Pantalone F, Benedetti R, Piersimoni F (2022). An R Package for Spatially Balanced Sampling. Journal of Statistical Software, Code Snippets, 103(2), 1-22. <doi:10.18637/jss.v103.c02>

Benedetti R, Piersimoni F (2017). A spatially balanced design with probability function proportional to the within sample distance. Biometrical Journal, 59(5), 1067-1084. doi:10.1002/bimj.201600194

Benedetti R, Piersimoni F (2017). Fast Selection of Spatially Balanced Samples. arXiv. https://arxiv.org/abs/1710.09116

Heuristic Product Within Distance (Spatially Balanced Sampling Design)

Description

Selects spatially balanced samples through the use of Heuristic Product Within Distance design (HPWD). To have constant inclusion probabilities \pi_{i}=n/N, where n is sample size and N is population size, the distance matrix has to be standardized with function stprod.

Usage

hpwd(dis, n, beta = 10, nrepl = 1L)

Arguments

Details

The HPWD design generates samples approximately with the same probabilities of the pwd but with a significantly smaller number of steps. In fact, this algorithm randomly selects a sample of size n exactly with n steps, updating at each step the selection probability of not-selected units, depending on their distance from the units that were already selected in the previous steps.

Value

Returns a matrix nrepl x n, which contains the nrepl selected samples, each of them stored in a row. In particular, the i-th row contains all labels of units selected in the i-th sample.

References

Benedetti R, Piersimoni F (2017).

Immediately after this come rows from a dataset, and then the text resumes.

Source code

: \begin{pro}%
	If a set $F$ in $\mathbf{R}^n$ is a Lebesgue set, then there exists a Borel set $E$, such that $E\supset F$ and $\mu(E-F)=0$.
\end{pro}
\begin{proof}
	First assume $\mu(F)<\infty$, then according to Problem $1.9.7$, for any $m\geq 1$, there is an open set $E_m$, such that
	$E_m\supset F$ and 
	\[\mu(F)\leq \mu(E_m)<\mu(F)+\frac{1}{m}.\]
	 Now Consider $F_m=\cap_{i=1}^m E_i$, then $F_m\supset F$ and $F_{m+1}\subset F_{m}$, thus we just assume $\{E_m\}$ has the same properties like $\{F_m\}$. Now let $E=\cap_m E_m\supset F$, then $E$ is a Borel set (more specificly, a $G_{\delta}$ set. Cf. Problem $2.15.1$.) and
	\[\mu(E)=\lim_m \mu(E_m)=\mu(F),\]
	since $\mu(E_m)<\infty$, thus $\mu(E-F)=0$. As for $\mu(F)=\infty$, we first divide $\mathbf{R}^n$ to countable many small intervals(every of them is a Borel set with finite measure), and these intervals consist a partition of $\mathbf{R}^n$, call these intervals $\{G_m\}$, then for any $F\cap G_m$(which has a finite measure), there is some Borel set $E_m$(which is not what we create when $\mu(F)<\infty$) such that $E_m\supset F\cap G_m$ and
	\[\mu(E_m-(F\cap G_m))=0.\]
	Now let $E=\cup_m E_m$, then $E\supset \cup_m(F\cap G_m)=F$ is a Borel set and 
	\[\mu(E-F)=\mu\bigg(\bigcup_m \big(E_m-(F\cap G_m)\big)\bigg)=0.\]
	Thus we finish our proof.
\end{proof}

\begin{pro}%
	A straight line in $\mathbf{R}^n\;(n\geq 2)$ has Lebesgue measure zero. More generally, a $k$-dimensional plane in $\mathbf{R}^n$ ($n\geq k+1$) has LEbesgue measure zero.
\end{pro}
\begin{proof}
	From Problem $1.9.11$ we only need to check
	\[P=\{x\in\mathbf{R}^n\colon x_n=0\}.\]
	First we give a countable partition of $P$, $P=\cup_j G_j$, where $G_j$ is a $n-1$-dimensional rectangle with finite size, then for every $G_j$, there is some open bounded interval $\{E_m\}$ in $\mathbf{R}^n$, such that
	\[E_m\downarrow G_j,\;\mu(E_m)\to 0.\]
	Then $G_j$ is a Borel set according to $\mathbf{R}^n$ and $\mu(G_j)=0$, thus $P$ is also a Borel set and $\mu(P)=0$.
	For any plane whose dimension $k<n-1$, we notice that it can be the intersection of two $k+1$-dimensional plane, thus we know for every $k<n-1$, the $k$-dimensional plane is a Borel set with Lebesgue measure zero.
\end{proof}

A spatially balanced design with probability function proportional to the within sample distance. Biometrical Journal, 59(5), 1067-1084. doi:10.1002/bimj.201600194

Benedetti R, Piersimoni F (2017). Fast Selection of Spatially Balanced Samples. arXiv. https://arxiv.org/abs/1710.09116

Examples

# Example 1
# Draw 1 sample of dimension 10 without constant inclusion probabilities
dis <- as.matrix(dist(cbind(lucas_abruzzo$x, lucas_abruzzo$y))) # distance matrix
s <- hpwd(dis = dis, n = 10) # drawn sample

# Example 2
# Draw 1 sample of dimension 15 with constant inclusion probabilities
# equal to n/N, with N = population size
dis <- as.matrix(dist(cbind(lucas_abruzzo$x, lucas_abruzzo$y))) # distance matrix
con <- rep(1, nrow(dis)) # vector of constraints
stand_dist <- stprod(mat = dis, con = con) # standardized matrix
s <- hpwd(dis = stand_dist$mat, n = 15) # drawn sample

# Example 3
# Draw 2 samples of dimension 15 with constant inclusion probabilities
# equal to n/N, with N = population size, and an increased level of spread, beta = 20
dis <- as.matrix(dist(cbind(lucas_abruzzo$x, lucas_abruzzo$y))) # distance matrix
con <- rep(0, nrow(dis)) # vector of constraints
stand_dist <- stprod(mat = dis, con = con) # standardized matrix
s <- hpwd(dis = stand_dist$mat, n = 15, beta = 20, nrepl = 2) # drawn samples

The income of municipalities of "Emilia Romagna".

Description

The dataset contains the total income of the municipalities in the region "Emilia Romagna", in Italy, for the year 2015. Each municipality is defined by their own ISTAT (Istituto nazionale di statistica, Italy) code and a name. For each municipality there are the following auxiliary variables: province, number of taxpayers and spatial coordinates (geographical position).

Usage

income_emilia

Format

A data frame with 334 rows and 7 variables:

municipality_code

identification municipality code

municipality

name of the municipality

province

province of the municipality

numtaxpay

number of taxpayers in the municipality

tot_inc

average income of the municipality

x_coord

coordinate x of the municipality

y_coord

coordinate y of the municipality

Source

The dataset is a rearrangement from the data released by the Italian Finance Department, MEF - Dipartimento delle Finanze (Italy).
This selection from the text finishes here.